Rund 400 Jahre nach dem letzten Piraten-Prozess in Hamburg stehen seit Montag wieder mutmaßliche Seeräuber in der Hansestadt vor Gericht. Die Angeklagten in dem unter großem Medianandrang gestarteten Verfahren sind zehn Männer aus Somalia, denen die Staatsanwaltschaft Angriff auf den Seeverkehr und erpresserischen Menschenraub vorwirft.

Am ersten Prozesstag ging es allerdings vor allem um eine Altersfrage: Einer der Angeklagten ist nach eigenen Angaben erst 13 Jahre alt - und wäre damit nicht strafmündig. Die Staatsanwaltschaft hält ihn aber für älter und stützt sich dabei auf Gutachten. Zum Prozessauftakt forderte die Verteidigung, das Verfahren gegen ihn einzustellen.

Schmächtig und in Trainingsjacken

Schmächtig und in Trainingsjacken - so betraten die meisten der Angeklagten den voll besetzten Sitzungssaal. Einige von ihnen humpelten sogar. Als die Anklage verlesen wurde, fing der jüngste von ihnen an zu weinen, sein Körper zitterte.

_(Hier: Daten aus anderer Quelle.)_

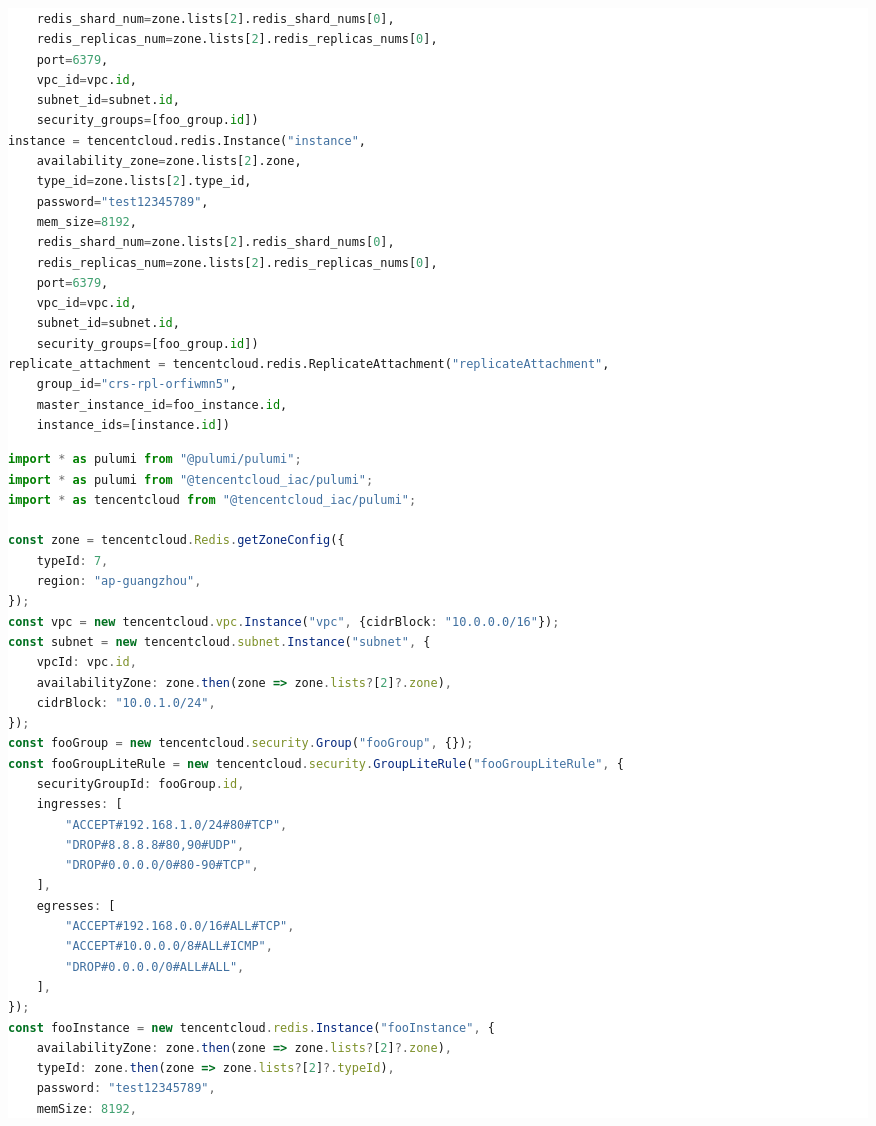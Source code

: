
 ```python
    redis_shard_num=zone.lists[2].redis_shard_nums[0],
    redis_replicas_num=zone.lists[2].redis_replicas_nums[0],
    port=6379,
    vpc_id=vpc.id,
    subnet_id=subnet.id,
    security_groups=[foo_group.id])
instance = tencentcloud.redis.Instance("instance",
    availability_zone=zone.lists[2].zone,
    type_id=zone.lists[2].type_id,
    password="test12345789",
    mem_size=8192,
    redis_shard_num=zone.lists[2].redis_shard_nums[0],
    redis_replicas_num=zone.lists[2].redis_replicas_nums[0],
    port=6379,
    vpc_id=vpc.id,
    subnet_id=subnet.id,
    security_groups=[foo_group.id])
replicate_attachment = tencentcloud.redis.ReplicateAttachment("replicateAttachment",
    group_id="crs-rpl-orfiwmn5",
    master_instance_id=foo_instance.id,
    instance_ids=[instance.id])
```


</pulumi-choosable>
</div>


<div>
<pulumi-choosable type="language" values="typescript">


```typescript
import * as pulumi from "@pulumi/pulumi";
import * as pulumi from "@tencentcloud_iac/pulumi";
import * as tencentcloud from "@tencentcloud_iac/pulumi";

const zone = tencentcloud.Redis.getZoneConfig({
    typeId: 7,
    region: "ap-guangzhou",
});
const vpc = new tencentcloud.vpc.Instance("vpc", {cidrBlock: "10.0.0.0/16"});
const subnet = new tencentcloud.subnet.Instance("subnet", {
    vpcId: vpc.id,
    availabilityZone: zone.then(zone => zone.lists?[2]?.zone),
    cidrBlock: "10.0.1.0/24",
});
const fooGroup = new tencentcloud.security.Group("fooGroup", {});
const fooGroupLiteRule = new tencentcloud.security.GroupLiteRule("fooGroupLiteRule", {
    securityGroupId: fooGroup.id,
    ingresses: [
        "ACCEPT#192.168.1.0/24#80#TCP",
        "DROP#8.8.8.8#80,90#UDP",
        "DROP#0.0.0.0/0#80-90#TCP",
    ],
    egresses: [
        "ACCEPT#192.168.0.0/16#ALL#TCP",
        "ACCEPT#10.0.0.0/8#ALL#ICMP",
        "DROP#0.0.0.0/0#ALL#ALL",
    ],
});
const fooInstance = new tencentcloud.redis.Instance("fooInstance", {
    availabilityZone: zone.then(zone => zone.lists?[2]?.zone),
    typeId: zone.then(zone => zone.lists?[2]?.typeId),
    password: "test12345789",
    memSize: 8192,
```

Sachverständige schätzten das Alter des jungen Mannes auf mindestens 15 Jahre. Ein Teil der 20 Verteidiger beantragte zudem, die Öffentlichkeit aus Rücksicht auf das Alter des Jugendlichen und der Heranwachsenden von der Verhandlung auszuschließen. Dazu will das Gericht beim nächsten Verhandlungstag Stellung nehmen.

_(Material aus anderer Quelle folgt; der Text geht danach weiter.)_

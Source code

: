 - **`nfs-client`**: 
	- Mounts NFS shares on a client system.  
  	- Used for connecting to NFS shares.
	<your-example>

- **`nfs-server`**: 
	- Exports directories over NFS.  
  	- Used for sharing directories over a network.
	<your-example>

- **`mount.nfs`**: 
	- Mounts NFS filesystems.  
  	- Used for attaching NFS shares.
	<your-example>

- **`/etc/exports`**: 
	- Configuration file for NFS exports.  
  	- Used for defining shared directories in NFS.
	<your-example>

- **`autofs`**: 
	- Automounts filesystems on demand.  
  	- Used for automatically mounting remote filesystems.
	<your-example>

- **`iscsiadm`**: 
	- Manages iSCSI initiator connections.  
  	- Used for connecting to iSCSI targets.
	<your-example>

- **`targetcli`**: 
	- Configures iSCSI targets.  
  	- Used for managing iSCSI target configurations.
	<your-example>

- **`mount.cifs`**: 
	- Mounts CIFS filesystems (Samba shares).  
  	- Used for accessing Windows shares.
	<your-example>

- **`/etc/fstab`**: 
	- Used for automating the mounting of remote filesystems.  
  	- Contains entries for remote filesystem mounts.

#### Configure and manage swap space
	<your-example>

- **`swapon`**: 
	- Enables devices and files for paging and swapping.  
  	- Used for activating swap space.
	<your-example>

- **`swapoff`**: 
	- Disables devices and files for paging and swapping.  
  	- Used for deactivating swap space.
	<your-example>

Demonstranten vor dem Gerichtssaal

Die zehn Angeklagten sollen laut Staatsanwaltschaft am Ostermontag das Hamburger Containerschiff "Taipan" überfallen haben. Demnach verfolgten sie das Frachtschiff rund 530 Seemeilen vor der somalischen Küste. Als der Kapitän Signalraketen auf die Verfolger abschoss, eröffneten sie mit Sturmgewehren das Feuer und enterten schließlich das Schiff, so die Anklage weiter. Die 15-köpfige Besatzung konnte sich noch in einen speziellen Sicherheitsraum retten, verletzt wurde niemand.

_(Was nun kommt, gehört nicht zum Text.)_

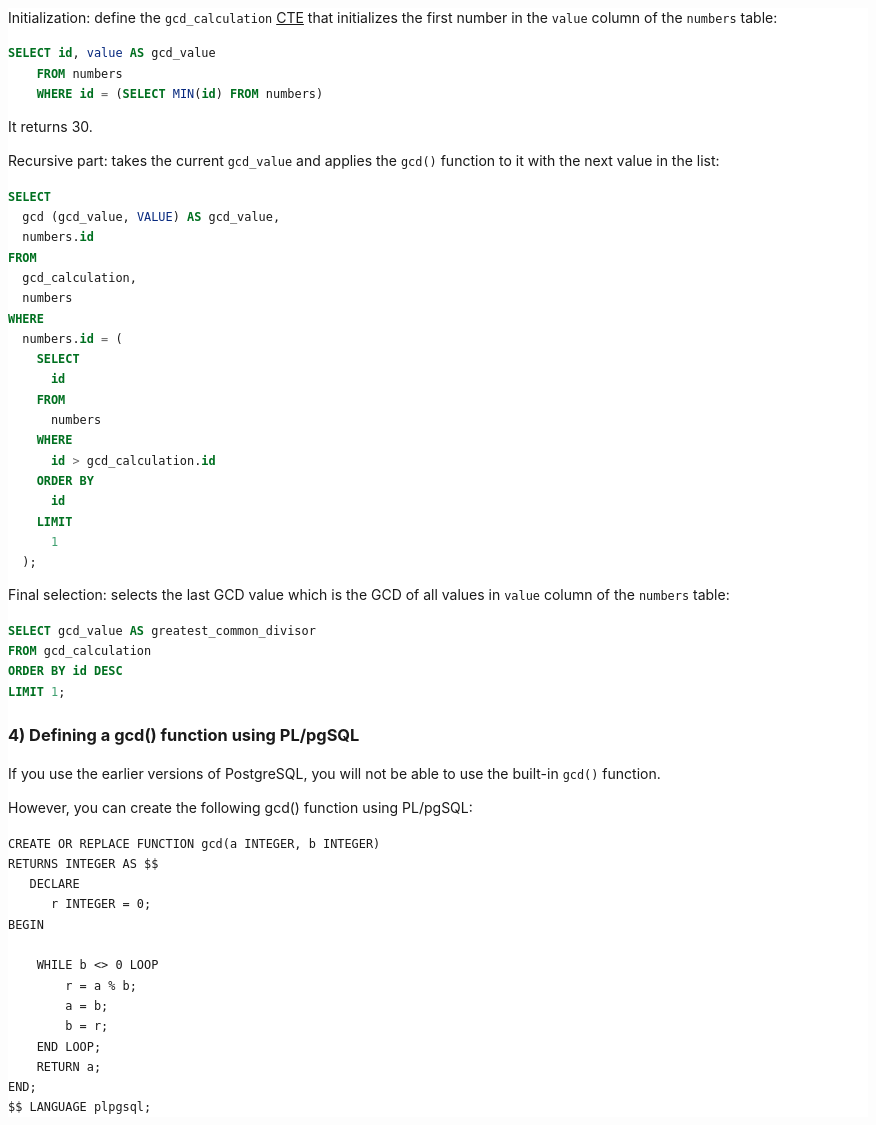 Initialization: define the `gcd_calculation` [CTE](../postgresql-tutorial/postgresql-cte) that initializes the first number in the `value` column of the `numbers` table:


```sql
SELECT id, value AS gcd_value
    FROM numbers
    WHERE id = (SELECT MIN(id) FROM numbers)
```
It returns 30\.

Recursive part: takes the current `gcd_value` and applies the `gcd()` function to it with the next value in the list:


```sql
SELECT
  gcd (gcd_value, VALUE) AS gcd_value,
  numbers.id
FROM
  gcd_calculation,
  numbers
WHERE
  numbers.id = (
    SELECT
      id
    FROM
      numbers
    WHERE
      id > gcd_calculation.id
    ORDER BY
      id
    LIMIT
      1
  );
```
Final selection: selects the last GCD value which is the GCD of all values in `value` column of the `numbers` table:


```sql
SELECT gcd_value AS greatest_common_divisor
FROM gcd_calculation
ORDER BY id DESC
LIMIT 1;
```

### 4\) Defining a gcd() function using PL/pgSQL

If you use the earlier versions of PostgreSQL, you will not be able to use the built\-in `gcd()` function.

However, you can create the following gcd() function using PL/pgSQL:


```
CREATE OR REPLACE FUNCTION gcd(a INTEGER, b INTEGER)
RETURNS INTEGER AS $$
   DECLARE 
      r INTEGER = 0;
BEGIN
    
    WHILE b <> 0 LOOP
        r = a % b;
        a = b;
        b = r;
    END LOOP;
    RETURN a;
END;
$$ LANGUAGE plpgsql;
```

In einer gemeinsamen Stellungnahme machten die Verteidiger auf die spezielle Situation der Angeklagten in Somalia aufmerksam. Der ostafrikanische Staat sei durch Hunger, fehlende medizinische Versorgung und Terror gezeichnet. "Das somalische Volk leidet; eine innerstaatliche Fluchtalternative besteht nicht." Auch einige Demonstranten machten vor dem Gerichtsgebäude auf die Situation aufmerksam. Mit Spruchbändern und Flugblättern protestierten sie gegen die "neokoloniale Ausbeutung Afrikas".

Der nächste Verhandlungstag ist am Mittwoch, den 1. Dezember. Insgesamt hat das Gericht Termine bis Ende März angesetzt.